▶ EXERCISE INSTRUCTIONS:
In the entries below, find each line where the word "Builds" appears and give only the total count of such lines.

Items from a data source
########

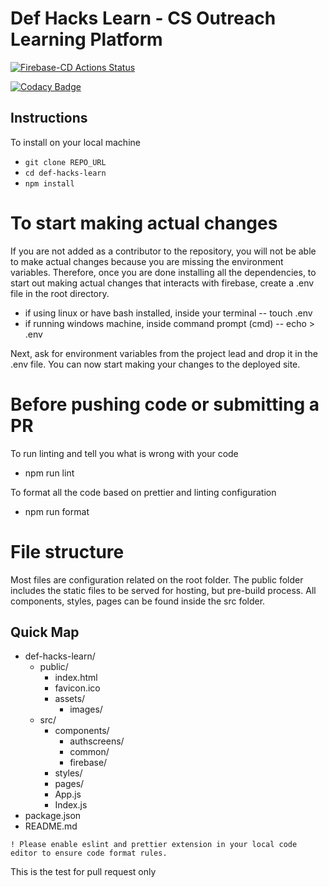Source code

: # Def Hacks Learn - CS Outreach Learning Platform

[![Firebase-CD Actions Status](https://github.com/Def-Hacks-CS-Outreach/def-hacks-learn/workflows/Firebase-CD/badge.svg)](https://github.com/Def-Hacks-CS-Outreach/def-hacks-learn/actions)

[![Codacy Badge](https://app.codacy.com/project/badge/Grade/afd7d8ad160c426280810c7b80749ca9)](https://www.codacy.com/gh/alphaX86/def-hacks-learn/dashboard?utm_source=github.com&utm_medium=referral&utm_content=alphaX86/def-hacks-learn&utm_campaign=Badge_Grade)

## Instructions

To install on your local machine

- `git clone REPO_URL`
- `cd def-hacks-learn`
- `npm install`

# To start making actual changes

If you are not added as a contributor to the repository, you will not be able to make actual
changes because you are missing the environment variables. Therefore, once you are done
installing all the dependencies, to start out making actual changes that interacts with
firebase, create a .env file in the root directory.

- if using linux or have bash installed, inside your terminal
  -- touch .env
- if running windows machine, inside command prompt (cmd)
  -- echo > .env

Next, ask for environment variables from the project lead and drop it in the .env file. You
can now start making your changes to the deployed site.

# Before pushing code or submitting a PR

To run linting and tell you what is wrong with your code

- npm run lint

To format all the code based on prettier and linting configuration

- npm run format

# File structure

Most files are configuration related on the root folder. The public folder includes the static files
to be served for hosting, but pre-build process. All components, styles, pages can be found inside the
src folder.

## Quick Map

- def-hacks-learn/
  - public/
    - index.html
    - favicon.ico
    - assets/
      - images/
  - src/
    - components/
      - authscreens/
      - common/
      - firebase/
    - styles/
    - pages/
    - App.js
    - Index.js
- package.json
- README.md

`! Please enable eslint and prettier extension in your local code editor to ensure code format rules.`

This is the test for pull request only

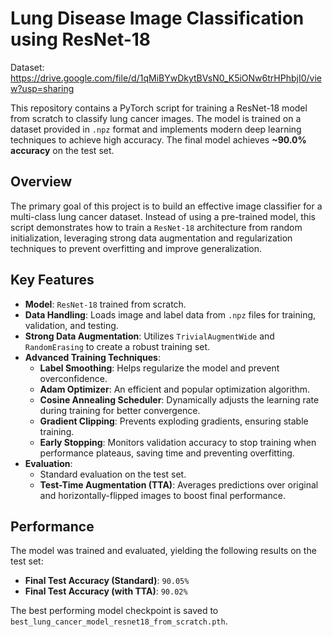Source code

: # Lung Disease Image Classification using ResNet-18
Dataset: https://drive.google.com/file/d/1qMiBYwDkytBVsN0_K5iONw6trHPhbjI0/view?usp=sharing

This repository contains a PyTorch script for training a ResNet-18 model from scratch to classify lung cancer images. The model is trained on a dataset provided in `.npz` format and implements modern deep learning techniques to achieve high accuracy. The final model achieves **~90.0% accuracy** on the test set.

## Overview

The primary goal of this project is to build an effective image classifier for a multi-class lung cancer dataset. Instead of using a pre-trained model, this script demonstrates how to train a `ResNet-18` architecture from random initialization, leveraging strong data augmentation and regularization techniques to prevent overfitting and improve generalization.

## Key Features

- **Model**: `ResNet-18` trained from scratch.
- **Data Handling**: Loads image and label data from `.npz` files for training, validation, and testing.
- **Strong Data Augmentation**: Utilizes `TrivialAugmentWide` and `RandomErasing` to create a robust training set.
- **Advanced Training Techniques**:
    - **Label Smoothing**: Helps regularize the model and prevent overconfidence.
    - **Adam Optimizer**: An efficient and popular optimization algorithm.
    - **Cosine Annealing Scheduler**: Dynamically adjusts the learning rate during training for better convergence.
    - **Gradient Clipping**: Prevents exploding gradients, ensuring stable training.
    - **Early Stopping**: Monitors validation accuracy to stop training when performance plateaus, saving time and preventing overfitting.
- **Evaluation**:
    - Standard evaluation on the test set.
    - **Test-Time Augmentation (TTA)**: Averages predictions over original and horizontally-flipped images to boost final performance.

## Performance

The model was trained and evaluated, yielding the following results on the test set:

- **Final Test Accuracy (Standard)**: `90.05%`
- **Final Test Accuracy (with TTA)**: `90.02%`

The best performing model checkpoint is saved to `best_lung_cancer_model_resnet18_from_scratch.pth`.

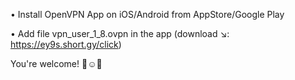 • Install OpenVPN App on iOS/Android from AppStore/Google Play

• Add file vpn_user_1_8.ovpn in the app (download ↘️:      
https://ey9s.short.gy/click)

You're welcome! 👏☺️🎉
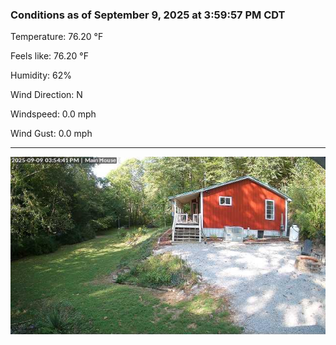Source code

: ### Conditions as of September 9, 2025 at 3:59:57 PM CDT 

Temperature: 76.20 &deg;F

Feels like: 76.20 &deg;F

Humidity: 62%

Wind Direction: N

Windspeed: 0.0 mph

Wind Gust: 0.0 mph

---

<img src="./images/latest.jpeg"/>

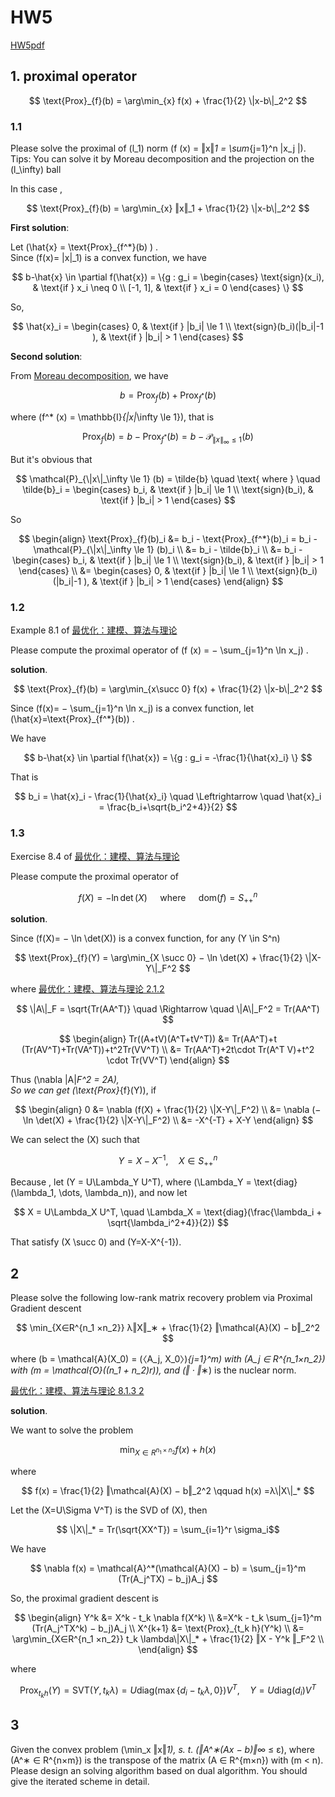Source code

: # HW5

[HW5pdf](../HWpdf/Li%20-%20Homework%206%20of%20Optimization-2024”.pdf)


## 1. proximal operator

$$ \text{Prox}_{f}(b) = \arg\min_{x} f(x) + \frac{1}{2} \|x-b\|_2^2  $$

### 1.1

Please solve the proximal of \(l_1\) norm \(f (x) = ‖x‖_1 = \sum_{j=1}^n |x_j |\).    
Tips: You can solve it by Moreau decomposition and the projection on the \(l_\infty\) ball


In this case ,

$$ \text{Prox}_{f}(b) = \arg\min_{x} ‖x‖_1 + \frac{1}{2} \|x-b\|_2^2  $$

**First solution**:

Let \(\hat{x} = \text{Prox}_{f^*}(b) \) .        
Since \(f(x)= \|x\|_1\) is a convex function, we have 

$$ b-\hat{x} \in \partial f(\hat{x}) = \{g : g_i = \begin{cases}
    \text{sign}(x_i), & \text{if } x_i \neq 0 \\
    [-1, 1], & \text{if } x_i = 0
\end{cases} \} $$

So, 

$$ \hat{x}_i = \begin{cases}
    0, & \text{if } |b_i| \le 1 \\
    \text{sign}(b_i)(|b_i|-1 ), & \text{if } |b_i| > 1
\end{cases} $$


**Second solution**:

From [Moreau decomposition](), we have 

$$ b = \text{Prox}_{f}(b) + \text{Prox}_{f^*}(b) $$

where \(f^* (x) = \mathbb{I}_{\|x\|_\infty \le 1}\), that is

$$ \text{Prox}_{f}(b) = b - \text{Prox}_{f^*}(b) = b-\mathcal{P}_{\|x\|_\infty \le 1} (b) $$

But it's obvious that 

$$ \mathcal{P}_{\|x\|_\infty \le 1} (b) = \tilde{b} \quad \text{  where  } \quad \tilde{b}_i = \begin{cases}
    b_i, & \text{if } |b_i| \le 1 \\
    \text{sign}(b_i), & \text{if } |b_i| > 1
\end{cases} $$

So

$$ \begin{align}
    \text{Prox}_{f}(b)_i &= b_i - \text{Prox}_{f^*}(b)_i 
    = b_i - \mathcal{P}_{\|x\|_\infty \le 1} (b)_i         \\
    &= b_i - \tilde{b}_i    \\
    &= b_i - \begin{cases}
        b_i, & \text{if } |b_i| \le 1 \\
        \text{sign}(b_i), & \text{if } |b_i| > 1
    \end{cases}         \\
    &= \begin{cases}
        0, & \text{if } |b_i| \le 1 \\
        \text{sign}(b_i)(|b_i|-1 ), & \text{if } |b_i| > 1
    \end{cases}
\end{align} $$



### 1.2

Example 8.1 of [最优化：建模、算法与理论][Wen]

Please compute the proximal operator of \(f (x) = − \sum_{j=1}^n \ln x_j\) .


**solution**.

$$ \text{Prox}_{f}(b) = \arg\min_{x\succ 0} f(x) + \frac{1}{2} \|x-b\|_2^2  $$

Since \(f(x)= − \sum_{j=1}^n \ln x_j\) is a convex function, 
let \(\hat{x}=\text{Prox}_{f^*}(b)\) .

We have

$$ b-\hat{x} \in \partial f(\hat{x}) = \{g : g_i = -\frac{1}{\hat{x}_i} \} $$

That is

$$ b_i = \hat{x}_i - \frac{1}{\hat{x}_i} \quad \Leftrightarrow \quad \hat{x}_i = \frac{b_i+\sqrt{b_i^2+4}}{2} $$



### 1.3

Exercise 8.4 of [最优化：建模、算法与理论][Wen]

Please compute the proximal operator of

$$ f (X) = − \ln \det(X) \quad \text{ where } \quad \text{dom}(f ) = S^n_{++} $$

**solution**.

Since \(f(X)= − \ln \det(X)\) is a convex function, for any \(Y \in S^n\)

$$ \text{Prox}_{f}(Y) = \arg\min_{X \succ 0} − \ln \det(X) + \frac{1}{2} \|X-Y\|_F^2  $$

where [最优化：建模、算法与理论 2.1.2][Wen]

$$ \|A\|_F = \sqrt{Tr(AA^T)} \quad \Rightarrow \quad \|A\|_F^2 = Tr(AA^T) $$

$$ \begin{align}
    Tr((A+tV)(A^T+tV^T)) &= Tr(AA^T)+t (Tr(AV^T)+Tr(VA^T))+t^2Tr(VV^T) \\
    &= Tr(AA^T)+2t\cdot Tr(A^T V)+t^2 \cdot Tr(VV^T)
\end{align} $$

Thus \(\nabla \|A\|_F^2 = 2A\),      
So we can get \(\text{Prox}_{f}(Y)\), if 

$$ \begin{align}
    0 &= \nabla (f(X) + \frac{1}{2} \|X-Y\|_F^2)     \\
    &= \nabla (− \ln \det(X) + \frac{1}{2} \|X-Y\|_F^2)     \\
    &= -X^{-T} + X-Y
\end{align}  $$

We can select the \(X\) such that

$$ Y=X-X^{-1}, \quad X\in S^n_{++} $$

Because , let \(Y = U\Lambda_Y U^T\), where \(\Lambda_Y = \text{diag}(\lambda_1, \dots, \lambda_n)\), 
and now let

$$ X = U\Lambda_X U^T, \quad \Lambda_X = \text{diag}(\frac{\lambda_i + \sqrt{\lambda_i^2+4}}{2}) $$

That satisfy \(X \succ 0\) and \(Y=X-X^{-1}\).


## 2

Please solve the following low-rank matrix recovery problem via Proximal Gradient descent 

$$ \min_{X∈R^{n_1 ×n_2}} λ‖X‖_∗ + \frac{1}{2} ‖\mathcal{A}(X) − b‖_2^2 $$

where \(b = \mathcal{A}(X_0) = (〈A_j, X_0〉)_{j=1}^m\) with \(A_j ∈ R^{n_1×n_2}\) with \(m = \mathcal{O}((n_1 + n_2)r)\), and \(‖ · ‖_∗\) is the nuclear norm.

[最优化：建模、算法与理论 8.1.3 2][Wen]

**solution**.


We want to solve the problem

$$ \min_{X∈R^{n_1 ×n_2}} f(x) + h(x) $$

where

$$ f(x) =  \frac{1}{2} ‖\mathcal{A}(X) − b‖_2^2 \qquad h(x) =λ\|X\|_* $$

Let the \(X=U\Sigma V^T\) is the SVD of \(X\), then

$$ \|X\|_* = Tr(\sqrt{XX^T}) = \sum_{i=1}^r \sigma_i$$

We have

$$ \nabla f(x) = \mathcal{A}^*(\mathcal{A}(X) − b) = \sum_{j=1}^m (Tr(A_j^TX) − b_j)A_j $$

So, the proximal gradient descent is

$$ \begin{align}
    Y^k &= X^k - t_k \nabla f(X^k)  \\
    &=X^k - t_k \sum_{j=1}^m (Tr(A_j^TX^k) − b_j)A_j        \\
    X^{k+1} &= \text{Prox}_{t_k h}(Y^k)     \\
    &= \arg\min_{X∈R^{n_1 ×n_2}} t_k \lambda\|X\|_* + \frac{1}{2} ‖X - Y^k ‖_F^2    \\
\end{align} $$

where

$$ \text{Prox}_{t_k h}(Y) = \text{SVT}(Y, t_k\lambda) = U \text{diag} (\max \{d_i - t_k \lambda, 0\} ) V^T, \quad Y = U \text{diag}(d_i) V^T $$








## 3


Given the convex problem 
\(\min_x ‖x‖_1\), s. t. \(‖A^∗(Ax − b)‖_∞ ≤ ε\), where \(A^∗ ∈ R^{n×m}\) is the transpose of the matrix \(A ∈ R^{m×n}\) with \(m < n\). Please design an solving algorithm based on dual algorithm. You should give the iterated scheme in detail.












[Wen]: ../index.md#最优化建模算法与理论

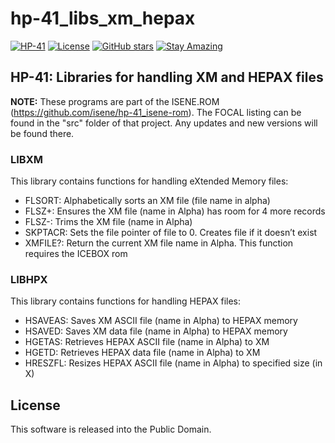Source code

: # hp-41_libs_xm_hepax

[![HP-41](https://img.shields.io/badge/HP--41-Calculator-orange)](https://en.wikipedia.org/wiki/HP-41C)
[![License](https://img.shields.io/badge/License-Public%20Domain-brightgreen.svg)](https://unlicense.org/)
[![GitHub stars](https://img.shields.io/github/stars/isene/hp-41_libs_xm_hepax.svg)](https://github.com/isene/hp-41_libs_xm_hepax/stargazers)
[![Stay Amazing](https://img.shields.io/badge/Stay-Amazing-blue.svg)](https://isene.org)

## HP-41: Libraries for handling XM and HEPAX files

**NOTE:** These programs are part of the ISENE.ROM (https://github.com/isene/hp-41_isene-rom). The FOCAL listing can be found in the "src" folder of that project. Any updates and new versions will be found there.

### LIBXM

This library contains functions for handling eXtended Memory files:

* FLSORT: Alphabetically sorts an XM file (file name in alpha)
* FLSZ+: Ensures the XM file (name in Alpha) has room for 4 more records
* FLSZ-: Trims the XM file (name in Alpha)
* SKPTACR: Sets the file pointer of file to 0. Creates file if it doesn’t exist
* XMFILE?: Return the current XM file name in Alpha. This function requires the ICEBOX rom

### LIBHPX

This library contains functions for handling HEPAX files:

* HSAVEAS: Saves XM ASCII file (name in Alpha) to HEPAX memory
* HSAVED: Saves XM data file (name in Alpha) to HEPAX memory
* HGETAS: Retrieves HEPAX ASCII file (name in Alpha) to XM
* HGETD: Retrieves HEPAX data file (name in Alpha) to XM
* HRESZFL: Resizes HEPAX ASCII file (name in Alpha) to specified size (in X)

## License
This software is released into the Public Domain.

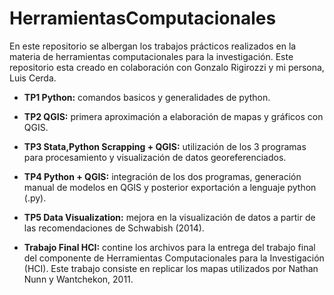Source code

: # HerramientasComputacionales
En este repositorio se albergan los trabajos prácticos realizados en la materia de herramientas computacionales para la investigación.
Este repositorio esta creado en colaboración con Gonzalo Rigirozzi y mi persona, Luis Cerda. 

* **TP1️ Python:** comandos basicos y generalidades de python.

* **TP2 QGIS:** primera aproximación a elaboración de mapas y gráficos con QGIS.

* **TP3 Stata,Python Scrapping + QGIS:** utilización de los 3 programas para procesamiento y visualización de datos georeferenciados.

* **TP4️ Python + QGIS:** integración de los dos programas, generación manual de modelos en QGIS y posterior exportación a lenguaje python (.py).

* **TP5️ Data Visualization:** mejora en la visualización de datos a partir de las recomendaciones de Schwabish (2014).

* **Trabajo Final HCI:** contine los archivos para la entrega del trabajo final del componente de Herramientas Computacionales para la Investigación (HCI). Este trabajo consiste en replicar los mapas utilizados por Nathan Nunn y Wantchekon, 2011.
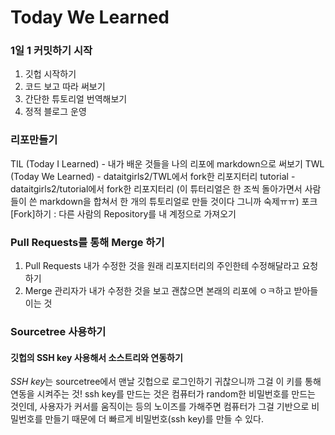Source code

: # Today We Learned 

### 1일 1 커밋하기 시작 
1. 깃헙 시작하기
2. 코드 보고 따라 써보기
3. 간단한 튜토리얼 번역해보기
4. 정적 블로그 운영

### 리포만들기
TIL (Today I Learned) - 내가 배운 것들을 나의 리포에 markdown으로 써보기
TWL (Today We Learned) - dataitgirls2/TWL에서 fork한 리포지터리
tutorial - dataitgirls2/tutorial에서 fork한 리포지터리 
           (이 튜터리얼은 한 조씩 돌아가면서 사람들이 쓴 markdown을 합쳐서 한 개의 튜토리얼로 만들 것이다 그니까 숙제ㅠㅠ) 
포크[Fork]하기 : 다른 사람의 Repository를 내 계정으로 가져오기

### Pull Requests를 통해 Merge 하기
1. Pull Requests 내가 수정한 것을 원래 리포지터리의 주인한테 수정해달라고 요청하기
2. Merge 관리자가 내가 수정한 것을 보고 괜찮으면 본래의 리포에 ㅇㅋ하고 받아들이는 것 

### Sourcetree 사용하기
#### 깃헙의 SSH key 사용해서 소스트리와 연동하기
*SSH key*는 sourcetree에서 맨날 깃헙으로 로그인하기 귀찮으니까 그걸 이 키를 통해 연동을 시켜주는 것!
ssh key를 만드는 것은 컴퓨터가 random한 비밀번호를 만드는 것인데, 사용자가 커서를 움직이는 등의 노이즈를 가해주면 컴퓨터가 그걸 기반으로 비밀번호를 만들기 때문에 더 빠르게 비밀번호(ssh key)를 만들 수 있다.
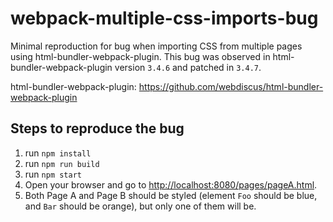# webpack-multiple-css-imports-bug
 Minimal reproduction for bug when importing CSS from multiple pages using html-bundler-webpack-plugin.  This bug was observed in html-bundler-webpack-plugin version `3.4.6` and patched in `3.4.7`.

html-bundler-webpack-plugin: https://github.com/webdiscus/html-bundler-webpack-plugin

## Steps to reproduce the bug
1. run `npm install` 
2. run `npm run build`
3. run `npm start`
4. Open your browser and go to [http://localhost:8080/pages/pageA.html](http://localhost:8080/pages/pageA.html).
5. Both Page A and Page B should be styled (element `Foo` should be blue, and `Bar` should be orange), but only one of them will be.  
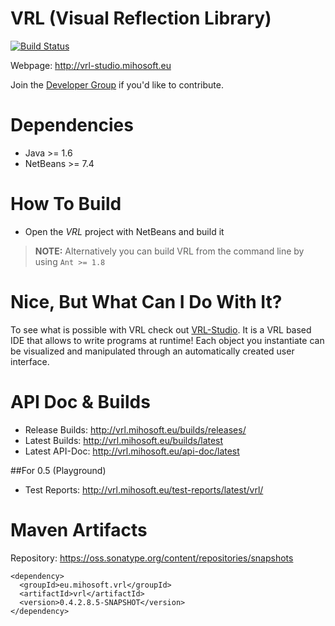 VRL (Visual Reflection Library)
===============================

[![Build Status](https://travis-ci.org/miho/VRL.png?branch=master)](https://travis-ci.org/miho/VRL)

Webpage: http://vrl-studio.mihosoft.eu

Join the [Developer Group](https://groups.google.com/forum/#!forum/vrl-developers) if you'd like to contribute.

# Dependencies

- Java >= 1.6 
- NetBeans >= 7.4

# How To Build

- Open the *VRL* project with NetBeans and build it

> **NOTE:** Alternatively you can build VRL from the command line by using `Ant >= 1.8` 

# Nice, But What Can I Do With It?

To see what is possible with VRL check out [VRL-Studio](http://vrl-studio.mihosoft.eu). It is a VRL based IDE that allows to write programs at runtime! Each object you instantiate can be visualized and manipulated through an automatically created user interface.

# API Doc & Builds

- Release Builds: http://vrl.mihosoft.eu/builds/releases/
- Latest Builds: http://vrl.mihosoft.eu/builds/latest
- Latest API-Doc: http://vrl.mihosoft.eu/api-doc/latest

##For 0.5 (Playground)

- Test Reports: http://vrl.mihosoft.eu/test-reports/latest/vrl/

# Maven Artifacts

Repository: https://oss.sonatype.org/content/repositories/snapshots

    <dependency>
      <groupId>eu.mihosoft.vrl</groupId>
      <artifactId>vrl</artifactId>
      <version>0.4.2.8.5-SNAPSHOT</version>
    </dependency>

########

▶ ANSWER:
3